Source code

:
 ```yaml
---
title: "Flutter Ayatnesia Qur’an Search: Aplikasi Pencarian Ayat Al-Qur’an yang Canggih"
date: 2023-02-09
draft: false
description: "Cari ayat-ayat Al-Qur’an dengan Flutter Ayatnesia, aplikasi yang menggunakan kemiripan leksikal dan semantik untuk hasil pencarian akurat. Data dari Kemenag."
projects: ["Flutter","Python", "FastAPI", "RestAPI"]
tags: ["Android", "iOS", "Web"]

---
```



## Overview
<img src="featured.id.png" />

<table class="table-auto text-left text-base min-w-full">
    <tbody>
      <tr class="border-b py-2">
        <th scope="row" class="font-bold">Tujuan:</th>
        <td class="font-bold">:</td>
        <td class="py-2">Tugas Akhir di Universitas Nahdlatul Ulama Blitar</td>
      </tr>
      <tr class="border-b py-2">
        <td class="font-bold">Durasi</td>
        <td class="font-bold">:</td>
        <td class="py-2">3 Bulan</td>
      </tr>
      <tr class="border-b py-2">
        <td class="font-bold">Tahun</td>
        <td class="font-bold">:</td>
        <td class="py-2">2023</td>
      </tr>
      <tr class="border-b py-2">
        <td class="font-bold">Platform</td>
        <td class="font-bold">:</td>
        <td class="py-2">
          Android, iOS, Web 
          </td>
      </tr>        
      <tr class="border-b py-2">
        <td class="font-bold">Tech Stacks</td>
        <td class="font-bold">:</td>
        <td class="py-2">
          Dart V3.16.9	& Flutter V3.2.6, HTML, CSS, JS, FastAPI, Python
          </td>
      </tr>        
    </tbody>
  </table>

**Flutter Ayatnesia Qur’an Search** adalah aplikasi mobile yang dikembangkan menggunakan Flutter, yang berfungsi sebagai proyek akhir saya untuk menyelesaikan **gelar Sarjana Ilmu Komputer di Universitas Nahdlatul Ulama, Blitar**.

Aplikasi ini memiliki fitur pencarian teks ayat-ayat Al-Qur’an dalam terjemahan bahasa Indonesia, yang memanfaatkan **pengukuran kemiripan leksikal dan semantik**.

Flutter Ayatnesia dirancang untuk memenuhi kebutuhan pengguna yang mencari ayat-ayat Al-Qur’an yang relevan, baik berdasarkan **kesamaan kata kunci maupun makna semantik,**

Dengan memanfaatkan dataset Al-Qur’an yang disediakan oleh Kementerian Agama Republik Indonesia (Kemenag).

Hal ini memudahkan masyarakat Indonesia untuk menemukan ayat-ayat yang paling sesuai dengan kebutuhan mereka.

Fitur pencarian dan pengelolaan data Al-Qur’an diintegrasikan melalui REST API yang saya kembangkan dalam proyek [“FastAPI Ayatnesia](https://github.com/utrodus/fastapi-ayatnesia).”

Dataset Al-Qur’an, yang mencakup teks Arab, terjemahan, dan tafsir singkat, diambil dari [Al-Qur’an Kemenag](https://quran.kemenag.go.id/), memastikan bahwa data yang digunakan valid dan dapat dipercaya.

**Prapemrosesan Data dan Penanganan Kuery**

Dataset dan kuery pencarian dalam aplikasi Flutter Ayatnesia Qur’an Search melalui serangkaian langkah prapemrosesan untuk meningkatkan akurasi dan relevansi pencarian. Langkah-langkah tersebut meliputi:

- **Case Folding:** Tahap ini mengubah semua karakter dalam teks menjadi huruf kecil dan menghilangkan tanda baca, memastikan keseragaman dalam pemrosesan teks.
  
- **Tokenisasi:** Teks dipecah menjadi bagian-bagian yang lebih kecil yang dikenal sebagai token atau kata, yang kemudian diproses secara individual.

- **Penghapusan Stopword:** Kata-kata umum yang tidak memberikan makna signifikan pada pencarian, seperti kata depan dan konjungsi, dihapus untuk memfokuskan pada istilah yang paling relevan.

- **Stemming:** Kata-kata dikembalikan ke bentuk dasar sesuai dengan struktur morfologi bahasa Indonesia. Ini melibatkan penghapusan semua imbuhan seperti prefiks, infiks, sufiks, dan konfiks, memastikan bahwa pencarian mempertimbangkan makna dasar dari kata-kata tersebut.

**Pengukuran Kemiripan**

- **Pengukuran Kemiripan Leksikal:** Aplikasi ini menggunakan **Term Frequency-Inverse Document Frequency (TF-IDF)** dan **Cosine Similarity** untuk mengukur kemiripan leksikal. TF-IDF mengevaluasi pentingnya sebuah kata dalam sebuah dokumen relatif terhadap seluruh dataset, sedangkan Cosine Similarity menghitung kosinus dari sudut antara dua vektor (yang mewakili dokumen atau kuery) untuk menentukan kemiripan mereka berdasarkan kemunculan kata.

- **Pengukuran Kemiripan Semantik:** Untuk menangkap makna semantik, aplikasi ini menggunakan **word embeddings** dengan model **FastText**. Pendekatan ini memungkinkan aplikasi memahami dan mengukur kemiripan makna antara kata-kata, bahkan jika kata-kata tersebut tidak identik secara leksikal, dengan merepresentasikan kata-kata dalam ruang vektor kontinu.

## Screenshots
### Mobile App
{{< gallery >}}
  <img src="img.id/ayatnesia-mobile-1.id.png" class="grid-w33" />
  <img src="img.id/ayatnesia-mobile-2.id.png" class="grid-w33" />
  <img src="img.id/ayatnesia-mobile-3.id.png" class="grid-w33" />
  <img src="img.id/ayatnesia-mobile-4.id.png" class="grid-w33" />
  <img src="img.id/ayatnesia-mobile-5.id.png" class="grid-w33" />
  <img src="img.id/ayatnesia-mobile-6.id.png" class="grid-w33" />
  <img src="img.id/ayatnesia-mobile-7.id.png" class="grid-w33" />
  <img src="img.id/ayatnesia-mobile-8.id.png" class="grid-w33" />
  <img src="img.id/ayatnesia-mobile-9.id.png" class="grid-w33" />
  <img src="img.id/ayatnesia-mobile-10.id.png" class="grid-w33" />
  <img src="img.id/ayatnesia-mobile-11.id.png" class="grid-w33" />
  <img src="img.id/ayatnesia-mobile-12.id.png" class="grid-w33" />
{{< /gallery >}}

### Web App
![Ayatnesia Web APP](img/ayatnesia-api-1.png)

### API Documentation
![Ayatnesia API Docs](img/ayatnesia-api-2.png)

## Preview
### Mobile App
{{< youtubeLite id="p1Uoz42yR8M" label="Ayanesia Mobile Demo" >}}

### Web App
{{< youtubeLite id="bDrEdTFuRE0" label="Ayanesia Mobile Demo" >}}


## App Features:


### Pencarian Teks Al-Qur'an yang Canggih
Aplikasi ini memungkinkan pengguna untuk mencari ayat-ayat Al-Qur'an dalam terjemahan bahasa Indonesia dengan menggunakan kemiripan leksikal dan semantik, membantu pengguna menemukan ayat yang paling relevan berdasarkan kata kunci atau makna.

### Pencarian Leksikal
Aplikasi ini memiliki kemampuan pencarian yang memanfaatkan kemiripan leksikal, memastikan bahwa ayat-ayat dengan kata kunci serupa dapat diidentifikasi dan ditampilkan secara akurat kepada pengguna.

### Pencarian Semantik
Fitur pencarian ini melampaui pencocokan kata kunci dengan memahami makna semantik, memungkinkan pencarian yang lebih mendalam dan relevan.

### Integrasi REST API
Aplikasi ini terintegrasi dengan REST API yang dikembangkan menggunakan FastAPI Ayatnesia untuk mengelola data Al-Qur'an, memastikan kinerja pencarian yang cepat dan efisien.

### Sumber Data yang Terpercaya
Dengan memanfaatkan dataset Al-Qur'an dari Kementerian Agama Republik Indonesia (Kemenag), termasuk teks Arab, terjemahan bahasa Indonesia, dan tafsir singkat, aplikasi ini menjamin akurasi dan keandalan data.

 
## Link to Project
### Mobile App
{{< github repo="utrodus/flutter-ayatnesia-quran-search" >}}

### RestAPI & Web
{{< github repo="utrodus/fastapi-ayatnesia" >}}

-----

Work item — Copy nothing beyond the line containing "Nahdlatul Ulama, Blitar**.". Transcribe exactly from the first line of the entries down to that line, inclusive.

Answer to the exercise —
Source code

:
 ```yaml
---
title: "Flutter Ayatnesia Qur’an Search: Aplikasi Pencarian Ayat Al-Qur’an yang Canggih"
date: 2023-02-09
draft: false
description: "Cari ayat-ayat Al-Qur’an dengan Flutter Ayatnesia, aplikasi yang menggunakan kemiripan leksikal dan semantik untuk hasil pencarian akurat. Data dari Kemenag."
projects: ["Flutter","Python", "FastAPI", "RestAPI"]
tags: ["Android", "iOS", "Web"]

---
```



## Overview
<img src="featured.id.png" />

<table class="table-auto text-left text-base min-w-full">
    <tbody>
      <tr class="border-b py-2">
        <th scope="row" class="font-bold">Tujuan:</th>
        <td class="font-bold">:</td>
        <td class="py-2">Tugas Akhir di Universitas Nahdlatul Ulama Blitar</td>
      </tr>
      <tr class="border-b py-2">
        <td class="font-bold">Durasi</td>
        <td class="font-bold">:</td>
        <td class="py-2">3 Bulan</td>
      </tr>
      <tr class="border-b py-2">
        <td class="font-bold">Tahun</td>
        <td class="font-bold">:</td>
        <td class="py-2">2023</td>
      </tr>
      <tr class="border-b py-2">
        <td class="font-bold">Platform</td>
        <td class="font-bold">:</td>
        <td class="py-2">
          Android, iOS, Web 
          </td>
      </tr>        
      <tr class="border-b py-2">
        <td class="font-bold">Tech Stacks</td>
        <td class="font-bold">:</td>
        <td class="py-2">
          Dart V3.16.9	& Flutter V3.2.6, HTML, CSS, JS, FastAPI, Python
          </td>
      </tr>        
    </tbody>
  </table>

**Flutter Ayatnesia Qur’an Search** adalah aplikasi mobile yang dikembangkan menggunakan Flutter, yang berfungsi sebagai proyek akhir saya untuk menyelesaikan **gelar Sarjana Ilmu Komputer di Universitas Nahdlatul Ulama, Blitar**.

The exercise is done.